- [Supplied material]
━━━━━━━━
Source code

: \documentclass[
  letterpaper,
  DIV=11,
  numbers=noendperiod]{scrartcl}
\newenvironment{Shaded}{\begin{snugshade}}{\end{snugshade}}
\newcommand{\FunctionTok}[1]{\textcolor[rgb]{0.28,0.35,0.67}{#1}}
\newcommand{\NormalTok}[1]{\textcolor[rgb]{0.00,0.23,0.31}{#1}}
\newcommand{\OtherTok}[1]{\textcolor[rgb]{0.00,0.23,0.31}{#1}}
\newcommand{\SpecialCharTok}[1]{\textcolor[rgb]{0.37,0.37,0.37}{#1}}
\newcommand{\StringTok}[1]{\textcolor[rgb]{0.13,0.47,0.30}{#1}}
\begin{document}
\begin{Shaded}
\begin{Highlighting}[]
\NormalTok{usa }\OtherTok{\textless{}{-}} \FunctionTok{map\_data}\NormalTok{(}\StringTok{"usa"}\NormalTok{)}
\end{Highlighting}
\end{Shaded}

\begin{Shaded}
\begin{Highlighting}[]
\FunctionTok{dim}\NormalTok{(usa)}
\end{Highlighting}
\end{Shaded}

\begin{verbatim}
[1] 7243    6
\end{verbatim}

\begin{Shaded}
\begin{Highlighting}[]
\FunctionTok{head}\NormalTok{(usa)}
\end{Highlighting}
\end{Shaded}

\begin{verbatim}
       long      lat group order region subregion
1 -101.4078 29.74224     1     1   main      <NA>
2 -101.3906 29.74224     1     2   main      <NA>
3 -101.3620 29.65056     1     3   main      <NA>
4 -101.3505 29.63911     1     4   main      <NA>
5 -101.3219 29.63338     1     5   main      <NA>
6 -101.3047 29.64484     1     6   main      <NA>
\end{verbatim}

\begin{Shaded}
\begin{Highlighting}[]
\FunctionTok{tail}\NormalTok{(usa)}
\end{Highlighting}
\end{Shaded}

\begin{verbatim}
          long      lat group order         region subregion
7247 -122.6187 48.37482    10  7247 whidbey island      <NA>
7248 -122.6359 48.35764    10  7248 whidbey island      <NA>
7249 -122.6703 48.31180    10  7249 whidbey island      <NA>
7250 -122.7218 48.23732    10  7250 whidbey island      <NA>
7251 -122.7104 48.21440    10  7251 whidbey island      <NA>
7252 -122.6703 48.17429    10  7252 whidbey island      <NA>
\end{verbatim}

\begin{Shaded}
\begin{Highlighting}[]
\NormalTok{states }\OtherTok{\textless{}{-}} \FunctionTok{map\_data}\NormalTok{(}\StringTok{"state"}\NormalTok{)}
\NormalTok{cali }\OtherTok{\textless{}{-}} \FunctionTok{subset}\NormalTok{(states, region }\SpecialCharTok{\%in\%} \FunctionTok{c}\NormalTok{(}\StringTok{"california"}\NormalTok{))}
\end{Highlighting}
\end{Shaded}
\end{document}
━━━━━━━━
Looking through the records, copy out every line in which the word "main" is found.

1 -101.4078 29.74224     1     1   main      <NA>
2 -101.3906 29.74224     1     2   main      <NA>
3 -101.3620 29.65056     1     3   main      <NA>
4 -101.3505 29.63911     1     4   main      <NA>
5 -101.3219 29.63338     1     5   main      <NA>
6 -101.3047 29.64484     1     6   main      <NA>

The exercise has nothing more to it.